Several proteins of endoplasmic reticulum involved in events of glycosylation were downregulated during zinc deprivation. It includes dolichyl-phosphate-mannose-protein mannosyltransferase (PAAG_05910/PAAG_04725), α-1,2-mannosyltransferase KTR1 (PAAG_07238) and dolichyl-di-phosphooligosaccharide-protein glycotransferase (PAAG_04110). Staining with Schiff periodic acid allows the detection of glycoproteins, through the oxidation reaction between the periodic acid and the glycoproteins. Thus, the intensity of color depends on the number and the nature of sugar moieties bound to the glycoprotein [64]. Under zinc deficiency, the intensity of Schiff staining was lower when compared with the control, as depicted in Figure 4A. The use of ConA conjugated to FITC revealed a significant decrease in the fluorescence of P. lutzii cells after zinc deprivation, as depicted in Figure 4B & C. ConA is a lectin that specifically binds glucan and mannan moieties [65]. Additionally, the use of aniline blue which selectively stains cell β-(1,3) glucan [52], did not show any difference on fluorescence in cells cultured in the presence or absence of zinc (Figure 5). In this way, the reduction of protein glycosylation is probably a result of the stress caused by zinc deprivation and not a consequence of a reduced amount of glucans.

 

Zinc deprivation alters proteins glycosylation.

(A) Protein extracts of membranes were fractionated by electrophoresis and stained with periodic acid Schiff. The same extracts were stained with silver. (B) Fluorescence microscopy of P. lutzii cells that were cultured in the presence or absence of zinc for 24 h and subsequently incubated with ConA conjugated to FITC (increase of 40 times). (C) Fluorescence intensity graph. The data for fluorescence intensity evaluation were obtained through the AxioVision Software (Carl Zeiss). The values of fluorescence intensity (in pixels) and the standard error of each analysis were used to plot the graph.
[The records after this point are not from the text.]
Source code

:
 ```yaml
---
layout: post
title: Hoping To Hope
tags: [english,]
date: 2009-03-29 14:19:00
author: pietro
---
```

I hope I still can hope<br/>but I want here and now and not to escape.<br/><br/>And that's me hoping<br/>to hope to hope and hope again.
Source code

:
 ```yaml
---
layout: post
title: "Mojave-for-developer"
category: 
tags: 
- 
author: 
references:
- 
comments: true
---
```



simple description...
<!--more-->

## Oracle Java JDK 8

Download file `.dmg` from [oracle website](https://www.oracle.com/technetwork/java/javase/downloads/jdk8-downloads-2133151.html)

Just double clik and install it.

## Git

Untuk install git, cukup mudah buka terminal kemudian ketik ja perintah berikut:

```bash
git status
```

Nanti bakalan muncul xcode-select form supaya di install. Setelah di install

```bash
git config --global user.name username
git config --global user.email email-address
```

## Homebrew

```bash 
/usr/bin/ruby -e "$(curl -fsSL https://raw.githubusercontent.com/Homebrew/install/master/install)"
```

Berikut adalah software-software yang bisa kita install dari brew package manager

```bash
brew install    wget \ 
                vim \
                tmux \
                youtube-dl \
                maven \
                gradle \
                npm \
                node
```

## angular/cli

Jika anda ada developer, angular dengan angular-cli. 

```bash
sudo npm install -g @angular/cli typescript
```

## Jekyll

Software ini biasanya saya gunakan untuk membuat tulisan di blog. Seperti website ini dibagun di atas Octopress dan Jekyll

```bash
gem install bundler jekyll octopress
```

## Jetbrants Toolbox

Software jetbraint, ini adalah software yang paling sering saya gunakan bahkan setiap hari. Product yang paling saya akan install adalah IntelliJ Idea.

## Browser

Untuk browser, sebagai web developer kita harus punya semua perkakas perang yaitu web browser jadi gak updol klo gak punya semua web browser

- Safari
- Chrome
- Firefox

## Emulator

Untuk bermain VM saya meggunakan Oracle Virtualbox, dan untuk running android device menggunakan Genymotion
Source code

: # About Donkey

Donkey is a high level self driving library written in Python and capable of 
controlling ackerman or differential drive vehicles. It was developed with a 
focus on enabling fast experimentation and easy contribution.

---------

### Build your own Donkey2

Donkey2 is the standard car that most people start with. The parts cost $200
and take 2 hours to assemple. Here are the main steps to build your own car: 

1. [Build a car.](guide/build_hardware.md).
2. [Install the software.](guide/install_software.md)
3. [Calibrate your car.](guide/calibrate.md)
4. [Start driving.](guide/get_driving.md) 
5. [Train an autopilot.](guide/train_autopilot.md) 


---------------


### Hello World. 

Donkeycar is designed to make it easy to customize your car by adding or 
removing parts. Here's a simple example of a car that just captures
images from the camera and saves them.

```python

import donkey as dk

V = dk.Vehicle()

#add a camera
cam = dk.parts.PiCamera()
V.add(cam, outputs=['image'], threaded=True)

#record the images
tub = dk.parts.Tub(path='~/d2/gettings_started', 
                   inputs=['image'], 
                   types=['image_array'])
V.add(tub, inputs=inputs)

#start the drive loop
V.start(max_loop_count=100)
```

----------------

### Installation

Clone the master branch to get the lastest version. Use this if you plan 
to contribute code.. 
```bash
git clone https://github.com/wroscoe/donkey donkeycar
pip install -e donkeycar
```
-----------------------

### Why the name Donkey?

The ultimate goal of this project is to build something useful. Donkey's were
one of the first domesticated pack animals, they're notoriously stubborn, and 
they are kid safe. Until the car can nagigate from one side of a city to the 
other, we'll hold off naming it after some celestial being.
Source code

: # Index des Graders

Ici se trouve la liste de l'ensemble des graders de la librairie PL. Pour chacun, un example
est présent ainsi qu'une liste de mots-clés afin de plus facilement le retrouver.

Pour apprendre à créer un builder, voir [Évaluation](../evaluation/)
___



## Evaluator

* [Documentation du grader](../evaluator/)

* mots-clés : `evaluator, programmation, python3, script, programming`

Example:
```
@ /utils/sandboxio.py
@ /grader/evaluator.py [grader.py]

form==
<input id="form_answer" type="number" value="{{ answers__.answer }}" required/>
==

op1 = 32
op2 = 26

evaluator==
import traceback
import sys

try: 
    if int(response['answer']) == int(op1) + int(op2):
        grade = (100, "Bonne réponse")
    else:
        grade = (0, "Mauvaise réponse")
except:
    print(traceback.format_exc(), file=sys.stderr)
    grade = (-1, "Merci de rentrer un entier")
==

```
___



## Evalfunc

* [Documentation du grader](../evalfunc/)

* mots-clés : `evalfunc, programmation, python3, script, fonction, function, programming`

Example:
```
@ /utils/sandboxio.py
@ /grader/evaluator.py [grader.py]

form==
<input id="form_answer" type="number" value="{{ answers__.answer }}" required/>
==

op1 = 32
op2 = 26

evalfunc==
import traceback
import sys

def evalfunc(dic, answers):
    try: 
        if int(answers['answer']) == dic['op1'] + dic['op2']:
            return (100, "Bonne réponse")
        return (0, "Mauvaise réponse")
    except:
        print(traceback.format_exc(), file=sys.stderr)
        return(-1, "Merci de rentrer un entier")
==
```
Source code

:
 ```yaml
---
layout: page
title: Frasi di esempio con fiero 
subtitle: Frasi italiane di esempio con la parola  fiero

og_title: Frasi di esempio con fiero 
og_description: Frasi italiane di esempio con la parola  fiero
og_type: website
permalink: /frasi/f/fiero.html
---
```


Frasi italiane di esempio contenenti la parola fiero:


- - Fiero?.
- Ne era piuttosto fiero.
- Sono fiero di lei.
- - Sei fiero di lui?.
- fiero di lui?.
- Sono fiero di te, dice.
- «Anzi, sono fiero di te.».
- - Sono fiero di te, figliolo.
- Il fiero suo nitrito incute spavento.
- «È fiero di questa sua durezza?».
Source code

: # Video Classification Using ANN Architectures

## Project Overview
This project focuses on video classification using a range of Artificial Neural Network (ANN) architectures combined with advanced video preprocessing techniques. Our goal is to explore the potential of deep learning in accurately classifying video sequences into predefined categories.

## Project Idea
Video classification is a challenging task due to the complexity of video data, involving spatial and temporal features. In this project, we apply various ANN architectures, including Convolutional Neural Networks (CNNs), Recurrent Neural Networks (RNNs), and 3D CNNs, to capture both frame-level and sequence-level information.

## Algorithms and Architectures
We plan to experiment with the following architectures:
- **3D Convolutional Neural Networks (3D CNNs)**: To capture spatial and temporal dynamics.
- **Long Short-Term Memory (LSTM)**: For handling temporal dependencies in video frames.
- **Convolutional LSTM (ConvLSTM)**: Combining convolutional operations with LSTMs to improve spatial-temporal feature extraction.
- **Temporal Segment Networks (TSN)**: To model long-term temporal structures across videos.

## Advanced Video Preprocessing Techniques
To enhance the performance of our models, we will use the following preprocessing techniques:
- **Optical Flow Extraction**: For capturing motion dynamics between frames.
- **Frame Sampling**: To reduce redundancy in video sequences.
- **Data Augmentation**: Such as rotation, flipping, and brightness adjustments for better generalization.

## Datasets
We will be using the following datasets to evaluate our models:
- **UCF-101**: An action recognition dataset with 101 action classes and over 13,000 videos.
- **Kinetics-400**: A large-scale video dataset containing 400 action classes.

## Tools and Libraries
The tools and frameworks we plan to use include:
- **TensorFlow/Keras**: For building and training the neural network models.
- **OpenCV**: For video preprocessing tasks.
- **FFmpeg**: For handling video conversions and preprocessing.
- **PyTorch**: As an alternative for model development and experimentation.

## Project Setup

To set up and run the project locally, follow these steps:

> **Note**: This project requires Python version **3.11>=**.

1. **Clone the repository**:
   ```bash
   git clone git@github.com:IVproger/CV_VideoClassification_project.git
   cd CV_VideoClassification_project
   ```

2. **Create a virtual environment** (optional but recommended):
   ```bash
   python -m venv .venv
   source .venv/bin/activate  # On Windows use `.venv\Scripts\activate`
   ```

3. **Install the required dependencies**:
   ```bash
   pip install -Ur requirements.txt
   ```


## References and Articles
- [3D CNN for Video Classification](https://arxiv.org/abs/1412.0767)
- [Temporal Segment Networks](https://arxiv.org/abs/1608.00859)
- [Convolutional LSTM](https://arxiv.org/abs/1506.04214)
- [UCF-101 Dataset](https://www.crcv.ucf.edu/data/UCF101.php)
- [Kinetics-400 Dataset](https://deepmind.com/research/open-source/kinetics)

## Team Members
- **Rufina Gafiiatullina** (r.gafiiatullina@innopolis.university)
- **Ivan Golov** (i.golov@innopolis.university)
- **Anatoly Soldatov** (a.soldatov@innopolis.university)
Data are expressed as mean ± standard error (represented using error bars), (*) represents p ≤ 0.05.

ConA: Concanavalin A; FITC: Fluorescein isothiocyanate.

 

Evaluation of β-1,3 glucan quantities in the cell wall of

(A) Aniline blue was used to evaluate, by fluorescence microscopy, the presence of β-1,3 glucan in the cell wall of P. lutzii after growth in the presence and absence of zinc (increase of 40 times). (B) Fluorescence intensity graph. The values of fluorescence intensity (in pixels) and the standard error of each analysis were used to plot the graph. Data are expressed as mean ± standard error (represented using error bars).

Discussion

In the whole membrane proteome of P. lutzii, obtained with the use of sodium carbonate pH 11 and ultracentrifugation, 188 proteins were described (Supplementary Table 2). Literature search and in silico analyses revealed proteins associated with different cell membranes. When cells are lysed in an aqueous environment, the cell-limiting membrane and membranes of organelles may fragment and form vesicles that can be separated from the cytosol by partitioning or sedimentation. However, cytoplasmic proteins may be entrapped in vesicles formed after cell lysis. Thus, in order to get a true membrane protein extract, steps employing solutions, such as sodium carbonate, are used to remove proteins that do not show a strong association with membranes [25,30,66]. The use of sodium carbonate pH 11 has been described in the literature as a tool to obtain membrane proteins. Analysis of whole membrane system proteome of pathogenic and nonpathogenic microorganisms, such as Escherichia coli [67], Bordetella pertussis [30] and S. cerevisiae [58], employing sodium carbonate pH 11 and steps of ultracentrifugation, allowed the identification of several membrane proteins. The success of the technique utilized for obtaining P. lutzii membrane proteins can be evaluated by comparing our data to those in the literature. In analyses of plasma membrane proteome of S. cerevisiae during salt stress, 24% of the identified proteins belong to the plasma membrane while 25 and 33% were represented by ribosomal proteins and proteins from the early secretory pathway belonging to endoplasmic reticulum and Golgi apparatus, respectively [58]. At this work, 25.2% (188 proteins) of the total of identified proteins were predicted as belonging to membranes (Supplementary Figure 4).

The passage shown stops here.